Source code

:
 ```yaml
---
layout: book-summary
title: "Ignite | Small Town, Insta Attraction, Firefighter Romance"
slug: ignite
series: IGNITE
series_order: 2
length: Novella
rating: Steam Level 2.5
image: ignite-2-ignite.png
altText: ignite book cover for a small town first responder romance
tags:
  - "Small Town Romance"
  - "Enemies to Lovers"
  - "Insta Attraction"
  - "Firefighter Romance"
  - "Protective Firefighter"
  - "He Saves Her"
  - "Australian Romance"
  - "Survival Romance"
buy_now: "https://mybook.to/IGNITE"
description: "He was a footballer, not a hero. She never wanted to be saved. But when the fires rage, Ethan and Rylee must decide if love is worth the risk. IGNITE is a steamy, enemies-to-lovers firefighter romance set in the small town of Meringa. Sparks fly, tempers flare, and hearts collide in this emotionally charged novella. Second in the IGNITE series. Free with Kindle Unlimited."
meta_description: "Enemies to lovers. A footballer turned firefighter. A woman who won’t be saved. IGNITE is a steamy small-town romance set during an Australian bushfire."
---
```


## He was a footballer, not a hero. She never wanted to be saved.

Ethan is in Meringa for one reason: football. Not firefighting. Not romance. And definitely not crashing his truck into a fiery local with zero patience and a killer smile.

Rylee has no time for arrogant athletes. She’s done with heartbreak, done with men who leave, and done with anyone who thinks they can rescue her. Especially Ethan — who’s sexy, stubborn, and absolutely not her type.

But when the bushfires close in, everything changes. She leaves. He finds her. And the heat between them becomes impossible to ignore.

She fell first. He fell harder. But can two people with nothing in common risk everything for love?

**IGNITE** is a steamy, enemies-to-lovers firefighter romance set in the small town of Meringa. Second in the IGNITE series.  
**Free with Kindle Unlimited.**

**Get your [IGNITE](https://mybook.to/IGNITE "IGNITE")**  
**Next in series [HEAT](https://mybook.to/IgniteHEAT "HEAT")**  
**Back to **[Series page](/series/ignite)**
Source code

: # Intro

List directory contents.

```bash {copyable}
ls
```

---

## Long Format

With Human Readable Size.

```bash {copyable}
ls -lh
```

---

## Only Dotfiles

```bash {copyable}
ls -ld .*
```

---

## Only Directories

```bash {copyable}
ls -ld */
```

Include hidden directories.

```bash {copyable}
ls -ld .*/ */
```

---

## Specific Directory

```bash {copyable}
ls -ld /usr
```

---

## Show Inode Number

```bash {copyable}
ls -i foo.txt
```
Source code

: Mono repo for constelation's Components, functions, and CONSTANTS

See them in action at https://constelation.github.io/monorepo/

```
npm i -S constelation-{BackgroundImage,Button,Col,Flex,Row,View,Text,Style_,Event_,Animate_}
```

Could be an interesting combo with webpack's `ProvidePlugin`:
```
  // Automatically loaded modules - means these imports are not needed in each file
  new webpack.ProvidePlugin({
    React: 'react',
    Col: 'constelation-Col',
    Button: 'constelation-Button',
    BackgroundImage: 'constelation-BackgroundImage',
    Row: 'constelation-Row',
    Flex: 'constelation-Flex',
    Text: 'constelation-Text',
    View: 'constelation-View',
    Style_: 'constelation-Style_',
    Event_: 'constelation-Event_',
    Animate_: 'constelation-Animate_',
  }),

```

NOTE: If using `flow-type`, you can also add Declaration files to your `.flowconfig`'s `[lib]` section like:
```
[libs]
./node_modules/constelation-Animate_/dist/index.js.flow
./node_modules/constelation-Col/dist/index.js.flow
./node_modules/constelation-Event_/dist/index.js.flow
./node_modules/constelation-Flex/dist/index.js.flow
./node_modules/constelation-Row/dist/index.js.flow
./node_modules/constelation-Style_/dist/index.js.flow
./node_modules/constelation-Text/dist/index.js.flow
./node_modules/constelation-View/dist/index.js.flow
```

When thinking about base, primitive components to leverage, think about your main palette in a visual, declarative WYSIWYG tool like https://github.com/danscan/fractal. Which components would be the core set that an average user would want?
━━━━
Assigned task: Down to the last line, repeat the data exactly.

Output below:
Source code

:
 ```yaml
---
layout: book-summary
title: "Ignite | Small Town, Insta Attraction, Firefighter Romance"
slug: ignite
series: IGNITE
series_order: 2
length: Novella
rating: Steam Level 2.5
image: ignite-2-ignite.png
altText: ignite book cover for a small town first responder romance
tags:
  - "Small Town Romance"
  - "Enemies to Lovers"
  - "Insta Attraction"
  - "Firefighter Romance"
  - "Protective Firefighter"
  - "He Saves Her"
  - "Australian Romance"
  - "Survival Romance"
buy_now: "https://mybook.to/IGNITE"
description: "He was a footballer, not a hero. She never wanted to be saved. But when the fires rage, Ethan and Rylee must decide if love is worth the risk. IGNITE is a steamy, enemies-to-lovers firefighter romance set in the small town of Meringa. Sparks fly, tempers flare, and hearts collide in this emotionally charged novella. Second in the IGNITE series. Free with Kindle Unlimited."
meta_description: "Enemies to lovers. A footballer turned firefighter. A woman who won’t be saved. IGNITE is a steamy small-town romance set during an Australian bushfire."
---
```


## He was a footballer, not a hero. She never wanted to be saved.

Ethan is in Meringa for one reason: football. Not firefighting. Not romance. And definitely not crashing his truck into a fiery local with zero patience and a killer smile.

Rylee has no time for arrogant athletes. She’s done with heartbreak, done with men who leave, and done with anyone who thinks they can rescue her. Especially Ethan — who’s sexy, stubborn, and absolutely not her type.

But when the bushfires close in, everything changes. She leaves. He finds her. And the heat between them becomes impossible to ignore.

She fell first. He fell harder. But can two people with nothing in common risk everything for love?

**IGNITE** is a steamy, enemies-to-lovers firefighter romance set in the small town of Meringa. Second in the IGNITE series.  
**Free with Kindle Unlimited.**

**Get your [IGNITE](https://mybook.to/IGNITE "IGNITE")**  
**Next in series [HEAT](https://mybook.to/IgniteHEAT "HEAT")**  
**Back to **[Series page](/series/ignite)**
Source code

: # Intro

List directory contents.

```bash {copyable}
ls
```

---

## Long Format

With Human Readable Size.

```bash {copyable}
ls -lh
```

---

## Only Dotfiles

```bash {copyable}
ls -ld .*
```

---

## Only Directories

```bash {copyable}
ls -ld */
```

Include hidden directories.

```bash {copyable}
ls -ld .*/ */
```

---

## Specific Directory

```bash {copyable}
ls -ld /usr
```

---

## Show Inode Number

```bash {copyable}
ls -i foo.txt
```
Source code

: Mono repo for constelation's Components, functions, and CONSTANTS

See them in action at https://constelation.github.io/monorepo/

```
npm i -S constelation-{BackgroundImage,Button,Col,Flex,Row,View,Text,Style_,Event_,Animate_}
```

Could be an interesting combo with webpack's `ProvidePlugin`:
```
  // Automatically loaded modules - means these imports are not needed in each file
  new webpack.ProvidePlugin({
    React: 'react',
    Col: 'constelation-Col',
    Button: 'constelation-Button',
    BackgroundImage: 'constelation-BackgroundImage',
    Row: 'constelation-Row',
    Flex: 'constelation-Flex',
    Text: 'constelation-Text',
    View: 'constelation-View',
    Style_: 'constelation-Style_',
    Event_: 'constelation-Event_',
    Animate_: 'constelation-Animate_',
  }),

```

NOTE: If using `flow-type`, you can also add Declaration files to your `.flowconfig`'s `[lib]` section like:
```
[libs]
./node_modules/constelation-Animate_/dist/index.js.flow
./node_modules/constelation-Col/dist/index.js.flow
./node_modules/constelation-Event_/dist/index.js.flow
./node_modules/constelation-Flex/dist/index.js.flow
./node_modules/constelation-Row/dist/index.js.flow
./node_modules/constelation-Style_/dist/index.js.flow
./node_modules/constelation-Text/dist/index.js.flow
./node_modules/constelation-View/dist/index.js.flow
```

When thinking about base, primitive components to leverage, think about your main palette in a visual, declarative WYSIWYG tool like https://github.com/danscan/fractal. Which components would be the core set that an average user would want?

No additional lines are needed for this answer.